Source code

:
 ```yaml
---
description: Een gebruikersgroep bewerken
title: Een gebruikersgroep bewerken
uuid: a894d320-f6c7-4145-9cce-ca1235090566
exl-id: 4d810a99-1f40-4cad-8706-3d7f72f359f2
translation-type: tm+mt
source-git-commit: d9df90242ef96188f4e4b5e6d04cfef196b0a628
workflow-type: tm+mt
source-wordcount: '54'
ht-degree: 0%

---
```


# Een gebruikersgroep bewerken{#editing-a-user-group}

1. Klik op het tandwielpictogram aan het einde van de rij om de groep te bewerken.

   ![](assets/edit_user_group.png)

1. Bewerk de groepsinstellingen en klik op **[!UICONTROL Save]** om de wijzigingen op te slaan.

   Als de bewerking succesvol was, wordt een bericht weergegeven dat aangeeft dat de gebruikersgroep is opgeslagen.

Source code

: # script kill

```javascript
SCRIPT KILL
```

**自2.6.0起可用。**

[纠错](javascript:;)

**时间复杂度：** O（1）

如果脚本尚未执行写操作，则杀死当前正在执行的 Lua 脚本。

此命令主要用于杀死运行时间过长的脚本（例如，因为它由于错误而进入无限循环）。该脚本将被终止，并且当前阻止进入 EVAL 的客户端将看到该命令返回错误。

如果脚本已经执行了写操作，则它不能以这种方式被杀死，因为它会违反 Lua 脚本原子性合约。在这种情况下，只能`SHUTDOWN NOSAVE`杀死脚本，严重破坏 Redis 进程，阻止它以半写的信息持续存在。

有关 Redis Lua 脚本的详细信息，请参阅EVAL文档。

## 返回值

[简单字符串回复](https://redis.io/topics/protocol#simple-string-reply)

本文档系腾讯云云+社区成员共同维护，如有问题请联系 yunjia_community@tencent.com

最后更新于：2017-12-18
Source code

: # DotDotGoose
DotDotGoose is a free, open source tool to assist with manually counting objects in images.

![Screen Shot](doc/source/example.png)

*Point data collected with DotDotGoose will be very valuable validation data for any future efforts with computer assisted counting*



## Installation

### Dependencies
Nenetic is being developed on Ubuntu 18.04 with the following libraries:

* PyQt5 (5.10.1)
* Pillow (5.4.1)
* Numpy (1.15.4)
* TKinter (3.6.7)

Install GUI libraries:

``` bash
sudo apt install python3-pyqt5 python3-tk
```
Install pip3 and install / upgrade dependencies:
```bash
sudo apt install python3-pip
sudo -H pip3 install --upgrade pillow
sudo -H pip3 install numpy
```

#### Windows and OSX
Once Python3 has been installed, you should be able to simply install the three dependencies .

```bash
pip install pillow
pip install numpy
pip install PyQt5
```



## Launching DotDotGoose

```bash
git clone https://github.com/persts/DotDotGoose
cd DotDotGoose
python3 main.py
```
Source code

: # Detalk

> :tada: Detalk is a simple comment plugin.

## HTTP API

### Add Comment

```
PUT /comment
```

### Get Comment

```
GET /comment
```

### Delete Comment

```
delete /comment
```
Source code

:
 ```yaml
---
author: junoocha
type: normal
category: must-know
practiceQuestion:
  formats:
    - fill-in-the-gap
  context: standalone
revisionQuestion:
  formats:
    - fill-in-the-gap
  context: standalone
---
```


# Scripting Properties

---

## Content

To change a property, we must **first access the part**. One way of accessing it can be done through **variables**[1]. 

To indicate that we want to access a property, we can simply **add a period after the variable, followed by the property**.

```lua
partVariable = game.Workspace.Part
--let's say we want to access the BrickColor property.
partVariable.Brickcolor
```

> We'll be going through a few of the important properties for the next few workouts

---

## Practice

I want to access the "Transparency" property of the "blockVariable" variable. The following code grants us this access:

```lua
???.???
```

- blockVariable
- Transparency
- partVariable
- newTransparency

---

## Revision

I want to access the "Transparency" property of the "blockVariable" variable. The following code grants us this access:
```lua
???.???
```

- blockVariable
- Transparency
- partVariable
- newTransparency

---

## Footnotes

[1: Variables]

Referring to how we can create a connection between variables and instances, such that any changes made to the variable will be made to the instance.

-------

> AIM OF THE EXERCISE
Please copy, without any change, the lines of the material from the first through the one containing "本文档系腾讯云云+社区成员共". Write nothing else.

> SOLUTION FOR THIS TASK
Source code

:
 ```yaml
---
description: Een gebruikersgroep bewerken
title: Een gebruikersgroep bewerken
uuid: a894d320-f6c7-4145-9cce-ca1235090566
exl-id: 4d810a99-1f40-4cad-8706-3d7f72f359f2
translation-type: tm+mt
source-git-commit: d9df90242ef96188f4e4b5e6d04cfef196b0a628
workflow-type: tm+mt
source-wordcount: '54'
ht-degree: 0%

---
```


# Een gebruikersgroep bewerken{#editing-a-user-group}

1. Klik op het tandwielpictogram aan het einde van de rij om de groep te bewerken.

   ![](assets/edit_user_group.png)

1. Bewerk de groepsinstellingen en klik op **[!UICONTROL Save]** om de wijzigingen op te slaan.

   Als de bewerking succesvol was, wordt een bericht weergegeven dat aangeeft dat de gebruikersgroep is opgeslagen.

Source code

: # script kill

```javascript
SCRIPT KILL
```

**自2.6.0起可用。**

[纠错](javascript:;)

**时间复杂度：** O（1）

如果脚本尚未执行写操作，则杀死当前正在执行的 Lua 脚本。

此命令主要用于杀死运行时间过长的脚本（例如，因为它由于错误而进入无限循环）。该脚本将被终止，并且当前阻止进入 EVAL 的客户端将看到该命令返回错误。

如果脚本已经执行了写操作，则它不能以这种方式被杀死，因为它会违反 Lua 脚本原子性合约。在这种情况下，只能`SHUTDOWN NOSAVE`杀死脚本，严重破坏 Redis 进程，阻止它以半写的信息持续存在。

有关 Redis Lua 脚本的详细信息，请参阅EVAL文档。

## 返回值

[简单字符串回复](https://redis.io/topics/protocol#simple-string-reply)

本文档系腾讯云云+社区成员共同维护，如有问题请联系 yunjia_community@tencent.com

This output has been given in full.